If you want a sense of the baseline expectations, the text of IAS 24 is available via the IFRS Foundation, and the SEC’s guidance on related party disclosures appears in Regulation S‑K and related interpretive releases, summarized on SEC.gov.
Practical tips for analysts: reading between the lines
When you’re on the user side, combing through a 10‑K or annual report, here’s how to make the most of the examples of related party transactions in financial statements:
Scan for patterns over time.
Are related party sales, leases, or loans growing faster than the rest of the business? A sudden spike in related party revenue or a new insider financing arrangement can signal stress.
Check consistency with other notes.
If the company discloses a related party lease, does the lease maturity schedule line up? Do related party loans reconcile with the debt note?
Compare terms to market reality.
If an insider loan carries a rate that’s wildly below current market yields, ask why. In high‑rate environments like 2023–2024, a 3% loan from a shareholder when banks are charging 8% deserves scrutiny.
Watch governance language.
Mentions of “independent appraisal,” “audit committee approval,” or “review by non‑executive directors” are positive signals. The absence of any governance detail in large related party deals is a warning sign.
Tie back to corporate structure.
Use the group structure note to understand who actually controls whom. Many of the best examples of related party transactions in financial statements make sense only when you see the full ownership chart.
FAQ: examples of related party transactions and disclosure practice
What are some typical examples of related party transactions in financial statements?
Common examples include loans between a company and its directors or major shareholders, leases of offices or warehouses from entities owned by executives, sales of goods between a parent and its subsidiaries, management and service fees within a corporate group, guarantees of affiliate debt, and royalty payments to entities controlled by founders.
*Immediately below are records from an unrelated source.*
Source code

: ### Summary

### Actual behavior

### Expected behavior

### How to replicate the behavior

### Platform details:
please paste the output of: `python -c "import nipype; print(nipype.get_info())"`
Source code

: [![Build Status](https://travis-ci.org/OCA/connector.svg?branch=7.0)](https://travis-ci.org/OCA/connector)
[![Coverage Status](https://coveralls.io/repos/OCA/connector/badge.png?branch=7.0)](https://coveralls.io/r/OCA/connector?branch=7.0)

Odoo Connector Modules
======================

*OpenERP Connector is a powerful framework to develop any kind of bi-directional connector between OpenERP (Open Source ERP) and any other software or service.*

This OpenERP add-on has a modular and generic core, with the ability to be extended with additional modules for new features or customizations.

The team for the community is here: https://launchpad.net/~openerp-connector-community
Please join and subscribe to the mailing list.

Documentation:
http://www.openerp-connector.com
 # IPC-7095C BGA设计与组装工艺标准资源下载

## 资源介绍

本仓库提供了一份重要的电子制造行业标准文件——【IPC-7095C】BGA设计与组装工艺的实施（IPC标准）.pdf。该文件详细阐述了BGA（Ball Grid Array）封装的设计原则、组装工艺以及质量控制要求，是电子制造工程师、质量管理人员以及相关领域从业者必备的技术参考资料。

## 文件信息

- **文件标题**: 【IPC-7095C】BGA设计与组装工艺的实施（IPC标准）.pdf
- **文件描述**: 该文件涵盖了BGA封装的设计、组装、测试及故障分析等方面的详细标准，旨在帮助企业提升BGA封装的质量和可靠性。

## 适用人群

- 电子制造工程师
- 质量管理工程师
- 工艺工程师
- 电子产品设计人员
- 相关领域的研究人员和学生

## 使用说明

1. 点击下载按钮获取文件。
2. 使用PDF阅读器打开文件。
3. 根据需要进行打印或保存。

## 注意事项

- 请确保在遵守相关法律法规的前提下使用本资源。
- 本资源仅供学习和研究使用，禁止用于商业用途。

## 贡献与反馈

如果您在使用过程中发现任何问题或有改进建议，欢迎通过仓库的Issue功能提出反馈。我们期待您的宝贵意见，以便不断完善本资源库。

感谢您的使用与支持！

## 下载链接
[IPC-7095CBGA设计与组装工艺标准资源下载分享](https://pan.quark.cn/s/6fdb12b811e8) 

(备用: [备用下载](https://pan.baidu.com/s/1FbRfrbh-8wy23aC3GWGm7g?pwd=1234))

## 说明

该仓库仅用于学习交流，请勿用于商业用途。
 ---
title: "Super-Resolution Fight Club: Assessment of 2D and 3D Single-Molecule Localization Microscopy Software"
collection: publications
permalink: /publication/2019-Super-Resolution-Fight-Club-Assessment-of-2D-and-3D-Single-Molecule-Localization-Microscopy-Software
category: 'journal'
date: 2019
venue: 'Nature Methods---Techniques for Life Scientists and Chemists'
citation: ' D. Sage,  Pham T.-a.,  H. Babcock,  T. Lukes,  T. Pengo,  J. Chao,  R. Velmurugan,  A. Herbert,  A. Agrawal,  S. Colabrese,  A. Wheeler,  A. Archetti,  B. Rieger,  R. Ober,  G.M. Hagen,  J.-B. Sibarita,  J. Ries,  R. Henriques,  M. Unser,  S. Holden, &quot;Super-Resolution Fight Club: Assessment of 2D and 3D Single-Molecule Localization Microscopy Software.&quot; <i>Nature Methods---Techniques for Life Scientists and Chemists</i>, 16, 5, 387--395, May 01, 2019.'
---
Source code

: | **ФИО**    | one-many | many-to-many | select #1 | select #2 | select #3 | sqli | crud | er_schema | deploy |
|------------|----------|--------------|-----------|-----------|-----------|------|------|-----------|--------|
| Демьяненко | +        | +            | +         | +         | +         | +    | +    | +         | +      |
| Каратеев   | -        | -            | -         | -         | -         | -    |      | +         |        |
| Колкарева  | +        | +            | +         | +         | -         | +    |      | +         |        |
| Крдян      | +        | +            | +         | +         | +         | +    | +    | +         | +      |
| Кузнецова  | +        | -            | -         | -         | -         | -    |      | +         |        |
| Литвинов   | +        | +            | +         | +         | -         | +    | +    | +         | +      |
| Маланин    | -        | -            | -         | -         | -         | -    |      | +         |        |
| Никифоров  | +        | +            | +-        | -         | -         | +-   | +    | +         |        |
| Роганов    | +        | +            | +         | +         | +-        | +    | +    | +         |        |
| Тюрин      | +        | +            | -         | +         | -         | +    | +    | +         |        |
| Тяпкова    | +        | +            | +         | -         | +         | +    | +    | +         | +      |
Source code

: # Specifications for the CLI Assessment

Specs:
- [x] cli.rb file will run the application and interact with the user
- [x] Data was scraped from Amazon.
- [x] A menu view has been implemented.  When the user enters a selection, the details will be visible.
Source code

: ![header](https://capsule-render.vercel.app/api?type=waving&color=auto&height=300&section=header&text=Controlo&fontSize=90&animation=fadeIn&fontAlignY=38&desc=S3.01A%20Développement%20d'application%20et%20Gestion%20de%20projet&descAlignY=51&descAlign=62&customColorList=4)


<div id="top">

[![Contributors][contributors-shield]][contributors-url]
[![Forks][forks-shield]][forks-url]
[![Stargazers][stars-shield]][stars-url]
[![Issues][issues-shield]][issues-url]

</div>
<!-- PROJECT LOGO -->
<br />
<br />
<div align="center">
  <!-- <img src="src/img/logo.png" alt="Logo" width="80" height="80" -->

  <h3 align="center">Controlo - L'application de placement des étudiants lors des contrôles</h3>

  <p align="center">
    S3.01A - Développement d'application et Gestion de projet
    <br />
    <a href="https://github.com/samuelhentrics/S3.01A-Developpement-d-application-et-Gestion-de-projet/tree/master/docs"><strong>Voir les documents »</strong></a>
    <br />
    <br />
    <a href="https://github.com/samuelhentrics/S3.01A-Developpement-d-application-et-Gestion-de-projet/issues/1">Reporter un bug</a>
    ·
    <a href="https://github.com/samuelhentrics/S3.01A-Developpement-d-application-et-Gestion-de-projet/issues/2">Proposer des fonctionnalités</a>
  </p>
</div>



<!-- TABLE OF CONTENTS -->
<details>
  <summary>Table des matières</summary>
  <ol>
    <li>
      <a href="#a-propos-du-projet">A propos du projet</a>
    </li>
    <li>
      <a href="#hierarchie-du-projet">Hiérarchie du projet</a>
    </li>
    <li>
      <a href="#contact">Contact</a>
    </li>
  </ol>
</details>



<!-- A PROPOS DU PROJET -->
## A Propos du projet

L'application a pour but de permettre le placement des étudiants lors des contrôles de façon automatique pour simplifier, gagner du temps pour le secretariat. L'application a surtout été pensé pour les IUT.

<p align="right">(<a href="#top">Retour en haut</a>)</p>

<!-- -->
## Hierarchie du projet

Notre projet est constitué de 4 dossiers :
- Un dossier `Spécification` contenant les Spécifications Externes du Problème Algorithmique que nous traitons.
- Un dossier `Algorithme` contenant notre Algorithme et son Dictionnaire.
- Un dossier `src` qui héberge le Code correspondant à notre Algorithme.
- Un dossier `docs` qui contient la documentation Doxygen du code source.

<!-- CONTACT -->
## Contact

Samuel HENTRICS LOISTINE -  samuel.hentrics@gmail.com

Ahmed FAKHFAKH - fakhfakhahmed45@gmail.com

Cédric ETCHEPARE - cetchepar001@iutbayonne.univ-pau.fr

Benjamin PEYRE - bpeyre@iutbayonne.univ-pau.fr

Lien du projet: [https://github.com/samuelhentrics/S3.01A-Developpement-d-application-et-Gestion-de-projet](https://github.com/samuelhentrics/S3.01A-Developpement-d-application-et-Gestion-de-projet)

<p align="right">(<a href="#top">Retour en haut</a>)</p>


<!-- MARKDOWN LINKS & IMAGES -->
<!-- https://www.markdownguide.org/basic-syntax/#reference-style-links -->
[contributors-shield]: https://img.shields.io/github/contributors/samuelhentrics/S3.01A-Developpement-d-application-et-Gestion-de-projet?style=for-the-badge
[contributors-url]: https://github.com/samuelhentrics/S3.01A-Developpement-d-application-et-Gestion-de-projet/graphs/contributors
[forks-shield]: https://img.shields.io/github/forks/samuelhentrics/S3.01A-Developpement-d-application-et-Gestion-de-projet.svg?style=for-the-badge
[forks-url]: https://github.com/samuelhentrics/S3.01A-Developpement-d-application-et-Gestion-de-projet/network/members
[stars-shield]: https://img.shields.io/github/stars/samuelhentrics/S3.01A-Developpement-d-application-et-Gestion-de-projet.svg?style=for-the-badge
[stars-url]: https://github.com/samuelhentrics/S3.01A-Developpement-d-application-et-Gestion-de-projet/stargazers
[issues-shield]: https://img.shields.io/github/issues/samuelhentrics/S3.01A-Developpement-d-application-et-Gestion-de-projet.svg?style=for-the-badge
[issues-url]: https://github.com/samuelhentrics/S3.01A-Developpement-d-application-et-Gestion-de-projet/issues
Can you give an example of a related party transaction that looks normal but still needs disclosure?
Yes. Suppose a parent company sells finished goods to its wholly owned subsidiary at market prices, under standard credit terms. There’s nothing unusual about the pricing, but because the counterparty is under common control, the sale is still a related party transaction and should be disclosed with the amounts of sales and year‑end receivables.
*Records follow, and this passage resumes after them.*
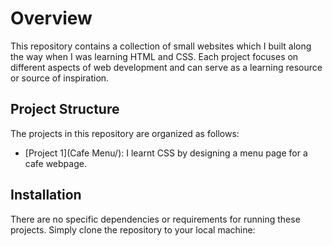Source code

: # Overview

This repository contains a collection of small websites which I built along the way when I was learning HTML and CSS. Each project focuses on different aspects of web development and can serve as a learning resource or source of inspiration. 

## Project Structure

The projects in this repository are organized as follows:

- [Project 1](Cafe Menu/): I learnt CSS by designing a menu page for a cafe webpage.


## Installation

There are no specific dependencies or requirements for running these projects. Simply clone the repository to your local machine:


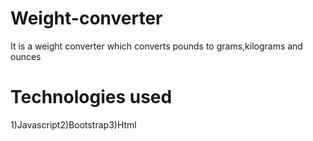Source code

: # Weight-converter
It is a weight converter which converts pounds to grams,kilograms and ounces

# Technologies used
1)Javascript2)Bootstrap3)Html

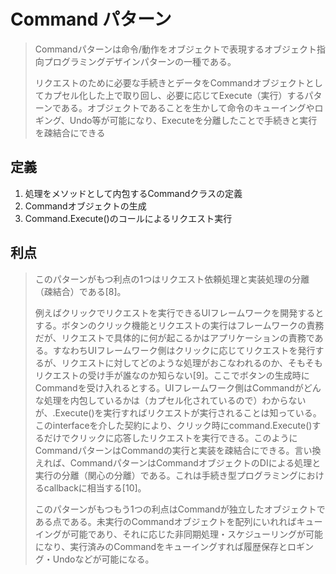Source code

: # Command パターン

>Commandパターンは命令/動作をオブジェクトで表現するオブジェクト指向プログラミングデザインパターンの一種である。
>
>リクエストのために必要な手続きとデータをCommandオブジェクトとしてカプセル化した上で取り回し、必要に応じてExecute（実行）するパターンである。オブジェクトであることを生かして命令のキューイングやロギング、Undo等が可能になり、Executeを分離したことで手続きと実行を疎結合にできる

## 定義

1. 処理をメソッドとして内包するCommandクラスの定義
2. Commandオブジェクトの生成
3. Command.Execute()のコールによるリクエスト実行

## 利点

>このパターンがもつ利点の1つはリクエスト依頼処理と実装処理の分離（疎結合）である[8]。
>
>例えばクリックでリクエストを実行できるUIフレームワークを開発するとする。ボタンのクリック機能とリクエストの実行はフレームワークの責務だが、リクエストで具体的に何が起こるかはアプリケーションの責務である。すなわちUIフレームワーク側はクリックに応じてリクエストを発行するが、リクエストに対してどのような処理がおこなわれるのか、そもそもリクエストの受け手が誰なのか知らない[9]。ここでボタンの生成時にCommandを受け入れるとする。UIフレームワーク側はCommandがどんな処理を内包しているかは（カプセル化されているので）わからないが、.Execute()を実行すればリクエストが実行されることは知っている。このinterfaceを介した契約により、クリック時にcommand.Execute()するだけでクリックに応答したリクエストを実行できる。このようにCommandパターンはCommandの実行と実装を疎結合にできる。言い換えれば、CommandパターンはCommandオブジェクトのDIによる処理と実行の分離（関心の分離）である。これは手続き型プログラミングにおけるcallbackに相当する[10]。
>
>このパターンがもつもう1つの利点はCommandが独立したオブジェクトである点である。未実行のCommandオブジェクトを配列にいれればキューイングが可能であり、それに応じた非同期処理・スケジューリングが可能になり、実行済みのCommandをキューイングすれば履歴保存とロギング・Undoなどが可能になる。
Are executive salaries and bonuses examples of related party transactions?
Under IFRS, compensation of key management personnel — including salaries, bonuses, stock‑based compensation, and post‑employment benefits — is treated as a related party transaction and disclosed in aggregate. Under U.S. GAAP, executive pay is heavily disclosed in SEC filings, particularly proxy statements, even if it’s not always labeled with the same “related party” terminology.
Why do auditors focus so heavily on examples of related party transactions?
Because history has shown that many major accounting scandals involved undisclosed or poorly disclosed related party dealings. Auditing standards from bodies like the Public Company Accounting Oversight Board (PCAOB) require auditors to identify related parties, test transactions for proper authorization and disclosure, and evaluate whether any unusual terms could indicate fraud or misstatement. The PCAOB’s standards and guidance are publicly available on pcaobus.org.
How detailed should the note be when describing an example of a related party transaction?
Standards require enough detail for users to understand the nature of the relationship, the type of transaction, and its effect on the financial statements. In practice, that means naming the relationship (not necessarily the individual), describing the arrangement, quantifying income/expense and balances, and briefly explaining terms and governance where they might differ from normal market practice.
If you’re preparing notes, your goal is straightforward: anyone reading your financials should be able to understand the who, what, and why behind every material related party deal. And if you’re analyzing financials, treat the examples of related party transactions in financial statements as a window into how the company actually operates behind the glossy investor deck.